Model-based Product Derivation: Applied Formal Methods in the Presence of Explicit Variability and Commonality
Funded by Science Foundation Ireland Lero CSET
The goal of this project is to enable systematic application artifact and product tracking, evolution and derivation within a product line and to improve the degree of automation within the product derivation process. The main objective of this project is to combine formal approaches to describing requirements, software architecture and other artifacts with model-based development approaches to support formal automated derivation of verifiable products within a product line.
The high-level objectives of the project are:
- Determine a variability model that is derivable from the requirements model (both domain and application) by using more formal descriptions of the domain and application requirements.
- Investigate how the variability and requirements models (both domain and application) can be used to support formal generation of the architecture models and other artifact models.
- Establish a formal approach to the definition of variability between the variability, requirements, architecture and other artifact models both in the domain engineering and application engineering within software product lines.
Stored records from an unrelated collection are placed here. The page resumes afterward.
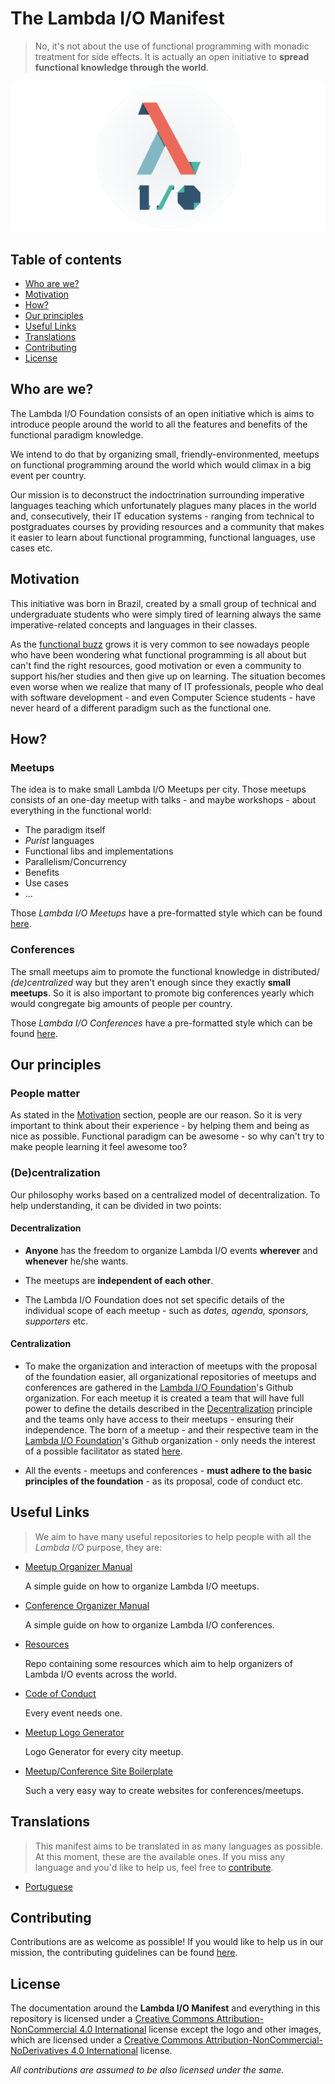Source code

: # The Lambda I/O Manifest

> No, it's not about the use of functional programming with monadic treatment
for side effects. It is actually an open initiative to **spread functional
knowledge through the world**.

![The Cool Way](banner.png)

## Table of contents

- [Who are we?](#who-are-we)
- [Motivation](#motivation)
- [How?](#how)
- [Our principles](#our-principles)
- [Useful Links](#useful-links)
- [Translations](#translations)
- [Contributing](#contributing)
- [License](#license)

## Who are we?

The Lambda I/O Foundation consists of an open initiative which is aims to
introduce people around the world to all the features and benefits of the
functional paradigm knowledge.

We intend to do that by organizing small, friendly-environmented, meetups on
functional programming around the world which would climax in a big event per
country.

Our mission is to deconstruct the indoctrination surrounding imperative
languages teaching  which unfortunately plagues many places in the world and,
consecutively, their IT education systems - ranging from technical to
postgraduates courses by providing resources and a community that makes it
easier to learn about functional programming, functional languages, use cases etc.

## Motivation

This initiative was born in Brazil, created by a small group of technical and
undergraduate students who were simply tired of learning always the same
imperative-related concepts and languages in their classes.

As the [functional buzz](https://medium.com/@jugoncalves/functional-programming-should-be-your-1-priority-for-2015-47dd4641d6b9)
grows it is very common to see nowadays people who have been wondering what
functional programming is all about but can't find the right resources, good
motivation or even a community to support his/her studies and then give up on
learning. The situation becomes even worse when we realize that many of IT
professionals, people who deal with software development - and even Computer
Science students - have never heard of a different paradigm such as the
functional one.

## How?

### Meetups

The idea is to make small Lambda I/O Meetups per city. Those meetups consists of
an one-day meetup with talks - and maybe workshops - about everything in the
functional world:

- The paradigm itself
- *Purist* languages
- Functional libs and implementations
- Parallelism/Concurrency
- Benefits
- Use cases
- ...

Those *Lambda I/O Meetups* have a pre-formatted style which can be found [here](https://github.com/lambda-io/meetup-organization-guidelines).

### Conferences

The small meetups aim to promote the functional knowledge in distributed/
*(de)centralized* way but they aren't enough since they exactly **small meetups**.
So it is also important to promote big conferences yearly which would congregate
big amounts of people per country.

Those *Lambda I/O Conferences* have a pre-formatted style which can be found [here](https://github.com/lambda-io/conference-organization-guidelines).

## Our principles

### People matter

As stated in the [Motivation](#motivation) section, people are our reason. So it is very important to think about their experience - by helping them and being as nice as possible. Functional paradigm can be awesome - so why can't try to make people learning it feel awesome too?

### (De)centralization

Our philosophy works based on a centralized model of decentralization.
To help understanding, it can be divided in two points:

#### Decentralization

- **Anyone** has the freedom to organize Lambda I/O events **wherever** and
**whenever** he/she wants.

- The meetups are **independent of each other**.

- The Lambda I/O Foundation does not set specific details of the individual
scope of each meetup - such as *dates, agenda, sponsors, supporters* etc.

#### Centralization

- To make the organization and interaction of meetups with the proposal of the
foundation easier, all organizational repositories of meetups and conferences
are gathered in the [Lambda I/O Foundation](https://github.com/lambda-io)'s
Github organization. For each meetup it is created a team that will have full
power to define the details described in the [Decentralization](#decentralization) principle and
the teams only have access to their meetups - ensuring their independence. The
born of a meetup - and their respective team in the [Lambda I/O Foundation](https://github.com/lambda-io)'s
Github organization - only needs the interest of a possible facilitator as
stated [here](https://github.com/lambda-io/meetup-organization-guidelines).

- All the events - meetups and conferences - **must adhere to the basic
principles of the foundation** - as its proposal, code of conduct etc.

## Useful Links

> We aim to have many useful repositories to help people with all the *Lambda I/O* purpose, they are:

- [Meetup Organizer Manual](https://github.com/lambda-io/meetup-organization-guidelines)

  A simple guide on how to organize Lambda I/O meetups.

- [Conference Organizer Manual](https://github.com/lambda-io/conference-organization-guidelines)

  A simple guide on how to organize Lambda I/O conferences.

- [Resources](https://github.com/lambda-io/resources)

  Repo containing some resources which aim to help organizers of Lambda I/O events across the world.

- [Code of Conduct](https://github.com/lambda-io/code-of-conduct)

  Every event needs one.

- [Meetup Logo Generator](https://github.com/lambda-io/meetup-logo-generator)

  Logo Generator for every city meetup.

- [Meetup/Conference Site Boilerplate](https://github.com/lambda-io/site-boilerplate)

  Such a very easy way to create websites for conferences/meetups.

## Translations

> This manifest aims to be translated in as many languages as possible. At this
moment, these are the available ones. If you miss any language and you'd like to
help us, feel free to [contribute](#contributing).

- [Portuguese](pt/README.md)

## Contributing

Contributions are as welcome as possible! If you would like to help us in our
mission, the contributing guidelines can be found [here](CONTRIBUTING.md).

## License

The documentation around the **Lambda I/O Manifest** and everything in this
repository is licensed under a [Creative Commons Attribution-NonCommercial 4.0 International](http://creativecommons.org/licenses/by-nc/4.0/) license
except the logo and other images, which are licensed under a [Creative Commons  Attribution-NonCommercial-NoDerivatives 4.0 International](http://creativecommons.org/licenses/by-nc-nd/4.0/) license.

*All contributions are assumed to be also licensed under the same.*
In order to enable more automated reasoning about these artefacts in terms of transformation, organization, search and discovery, etc. there must be a fundamental semantics to the software product line domain and the specification of artefacts is paramount. This project will define such a semantics by using evolutions of existing formal approaches to the description of these various artifacts. More specifically, a logic called kind theory be used to describe artefacts and their interrelationships and this logic will be integrated into the Cadena integrated environment for defining and modeling component-based systems in model-driven architectures.